This repository contains data files, stimulus materials, and scripts associated with the following psycholinguistic study.
Barr, D. J., & Seyfeddinipur, M. (2010). The role of fillers in listener attributions for speaker disfluency. Language and Cognitive Processes, 25, 441–455.
data_raw/
: raw data files in CSV formatstimuli/
: stimulus files (Windows BMP image files and WAV audio files)
This section provides R code for importing the raw data files as well as descriptions of the fields within each resulting table. To use the code, load the tidyverse package for R.
library("tidyverse")
Contains the coordinates for the two screen regions (areas of interest, or AOIs) where pictures were displayed. Each picture was a 400x400 bitmap image, displayed on a computer screen with a 1024x768 resolution.
aoi <- read_csv(file.path("data_raw", "areas_of_interest.csv"),
col_types = "ciiii")
field | description |
---|---|
AOI | name of area of interest (left or right) |
x1 | upper left X coordinate of image in pixels |
y1 | upper left Y coordinate of image in pixels |
x2 | bottom right X coordinate of image in pixels |
y2 | bottom right Y coordinate of image in pixels |
Information about what images go with which blocks. Each block had three images, labelled A, B, C in the manuscript (see Barr & Seyfeddinipur, 2010, pp. 445–446).
block_images <- read_csv(file.path("data_raw", "block_images.csv"),
col_types = "iic")
field | description |
---|---|
block | unique integer identifying blocks |
image | bitmap image number (e.g., 52 = 52.bmp) |
imgrole | role the image plays (A, B, C) |
There were four versions of the stimulus materials created for counterbalancing purposes.

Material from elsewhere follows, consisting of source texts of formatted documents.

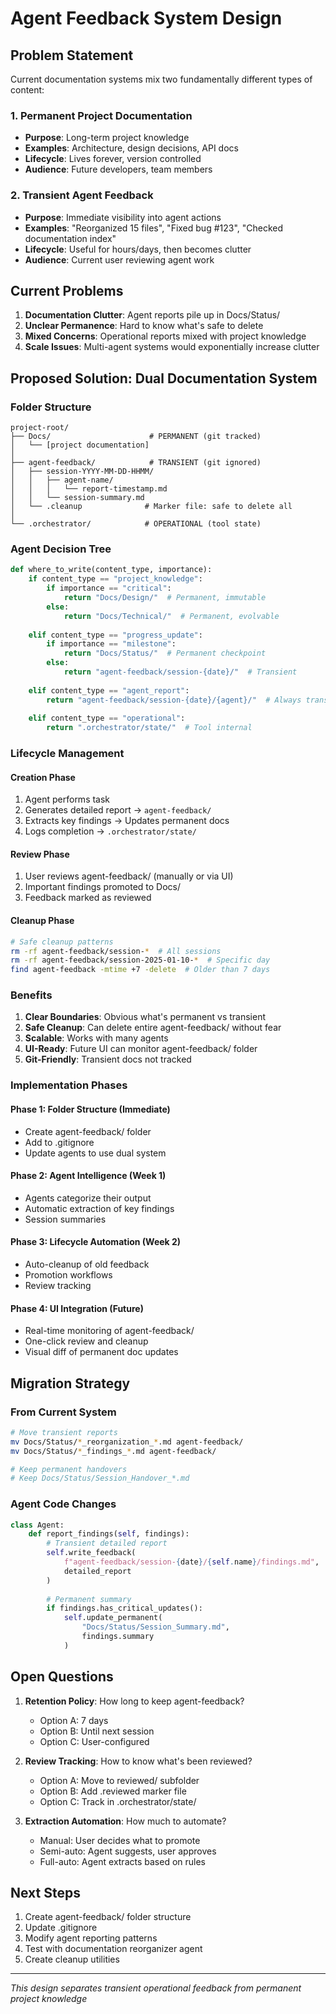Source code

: # Agent Feedback System Design

## Problem Statement

Current documentation systems mix two fundamentally different types of content:

### 1. Permanent Project Documentation
- **Purpose**: Long-term project knowledge
- **Examples**: Architecture, design decisions, API docs
- **Lifecycle**: Lives forever, version controlled
- **Audience**: Future developers, team members

### 2. Transient Agent Feedback
- **Purpose**: Immediate visibility into agent actions
- **Examples**: "Reorganized 15 files", "Fixed bug #123", "Checked documentation index"
- **Lifecycle**: Useful for hours/days, then becomes clutter
- **Audience**: Current user reviewing agent work

## Current Problems

1. **Documentation Clutter**: Agent reports pile up in Docs/Status/
2. **Unclear Permanence**: Hard to know what's safe to delete
3. **Mixed Concerns**: Operational reports mixed with project knowledge
4. **Scale Issues**: Multi-agent systems would exponentially increase clutter

## Proposed Solution: Dual Documentation System

### Folder Structure
```
project-root/
├── Docs/                      # PERMANENT (git tracked)
│   └── [project documentation]
│
├── agent-feedback/            # TRANSIENT (git ignored)
│   ├── session-YYYY-MM-DD-HHMM/
│   │   ├── agent-name/
│   │   │   └── report-timestamp.md
│   │   └── session-summary.md
│   └── .cleanup              # Marker file: safe to delete all
│
└── .orchestrator/            # OPERATIONAL (tool state)
```

### Agent Decision Tree
```python
def where_to_write(content_type, importance):
    if content_type == "project_knowledge":
        if importance == "critical":
            return "Docs/Design/"  # Permanent, immutable
        else:
            return "Docs/Technical/"  # Permanent, evolvable
    
    elif content_type == "progress_update":
        if importance == "milestone":
            return "Docs/Status/"  # Permanent checkpoint
        else:
            return "agent-feedback/session-{date}/"  # Transient
    
    elif content_type == "agent_report":
        return "agent-feedback/session-{date}/{agent}/"  # Always transient
    
    elif content_type == "operational":
        return ".orchestrator/state/"  # Tool internal
```

### Lifecycle Management

#### Creation Phase
1. Agent performs task
2. Generates detailed report → `agent-feedback/`
3. Extracts key findings → Updates permanent docs
4. Logs completion → `.orchestrator/state/`

#### Review Phase
1. User reviews agent-feedback/ (manually or via UI)
2. Important findings promoted to Docs/
3. Feedback marked as reviewed

#### Cleanup Phase
```bash
# Safe cleanup patterns
rm -rf agent-feedback/session-*  # All sessions
rm -rf agent-feedback/session-2025-01-10-*  # Specific day
find agent-feedback -mtime +7 -delete  # Older than 7 days
```

### Benefits

1. **Clear Boundaries**: Obvious what's permanent vs transient
2. **Safe Cleanup**: Can delete entire agent-feedback/ without fear
3. **Scalable**: Works with many agents
4. **UI-Ready**: Future UI can monitor agent-feedback/ folder
5. **Git-Friendly**: Transient docs not tracked

### Implementation Phases

#### Phase 1: Folder Structure (Immediate)
- Create agent-feedback/ folder
- Add to .gitignore
- Update agents to use dual system

#### Phase 2: Agent Intelligence (Week 1)
- Agents categorize their output
- Automatic extraction of key findings
- Session summaries

#### Phase 3: Lifecycle Automation (Week 2)
- Auto-cleanup of old feedback
- Promotion workflows
- Review tracking

#### Phase 4: UI Integration (Future)
- Real-time monitoring of agent-feedback/
- One-click review and cleanup
- Visual diff of permanent doc updates

## Migration Strategy

### From Current System
```bash
# Move transient reports
mv Docs/Status/*_reorganization_*.md agent-feedback/
mv Docs/Status/*_findings_*.md agent-feedback/

# Keep permanent handovers
# Keep Docs/Status/Session_Handover_*.md
```

### Agent Code Changes
```python
class Agent:
    def report_findings(self, findings):
        # Transient detailed report
        self.write_feedback(
            f"agent-feedback/session-{date}/{self.name}/findings.md",
            detailed_report
        )
        
        # Permanent summary
        if findings.has_critical_updates():
            self.update_permanent(
                "Docs/Status/Session_Summary.md",
                findings.summary
            )
```

## Open Questions

1. **Retention Policy**: How long to keep agent-feedback?
   - Option A: 7 days
   - Option B: Until next session
   - Option C: User-configured

2. **Review Tracking**: How to know what's been reviewed?
   - Option A: Move to reviewed/ subfolder
   - Option B: Add .reviewed marker file
   - Option C: Track in .orchestrator/state/

3. **Extraction Automation**: How much to automate?
   - Manual: User decides what to promote
   - Semi-auto: Agent suggests, user approves
   - Full-auto: Agent extracts based on rules

## Next Steps

1. Create agent-feedback/ folder structure
2. Update .gitignore
3. Modify agent reporting patterns
4. Test with documentation reorganizer agent
5. Create cleanup utilities

---
*This design separates transient operational feedback from permanent project knowledge*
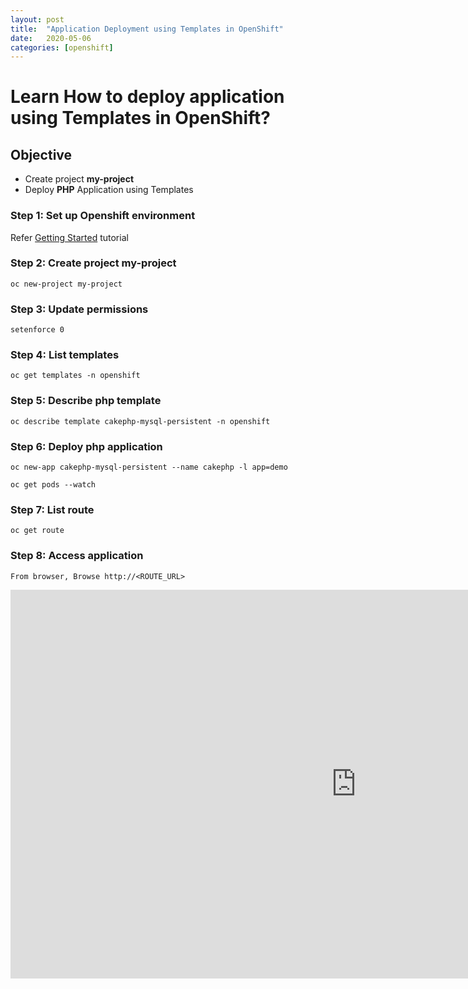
 ```yaml
---
layout: post
title:  "Application Deployment using Templates in OpenShift"
date:   2020-05-06
categories: [openshift]
---
```


# Learn How to deploy application using Templates in OpenShift?

## Objective
- Create project **my-project**
- Deploy **PHP** Application using Templates

### Step 1: Set up Openshift environment
Refer [Getting Started](./get_started.md) tutorial

### Step 2: Create project my-project
```
oc new-project my-project
```

### Step 3: Update permissions
```
setenforce 0
```

### Step 4: List templates
```
oc get templates -n openshift
```

### Step 5: Describe php template
```
oc describe template cakephp-mysql-persistent -n openshift
```

### Step 6: Deploy php application
```
oc new-app cakephp-mysql-persistent --name cakephp -l app=demo
```
```
oc get pods --watch
```

### Step 7: List route
```
oc get route
```

### Step 8: Access application
```
From browser, Browse http://<ROUTE_URL>
```

<iframe width="1106" height="622" src="https://www.youtube.com/embed/bRdNnrpfb0Y" frameborder="0" allow="accelerometer; autoplay; encrypted-media; gyroscope; picture-in-picture" allowfullscreen></iframe>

This file has information about what condition each block was presented in across the four versions.
blocks <- read_csv(file.path("data_raw", "blocks.csv"),
col_types = "iicccccc")
field | description |
---|---|
vers | which version of the stimuli (1-4) |
block | unique integer identifying blocks |
blocktype | whether the block was critical or noncritical |
trainspkr | who the speaker was during training |
testspkr | who the speaker was at test |
spkr | what speaker condition the block was in (same, diff) |
pause | what pause condition the block was in (filled, baseline) |
soundfile | soundfile that played at test |
Trial-by-trial information about training and test trials for each block and each version of the stimulus materials.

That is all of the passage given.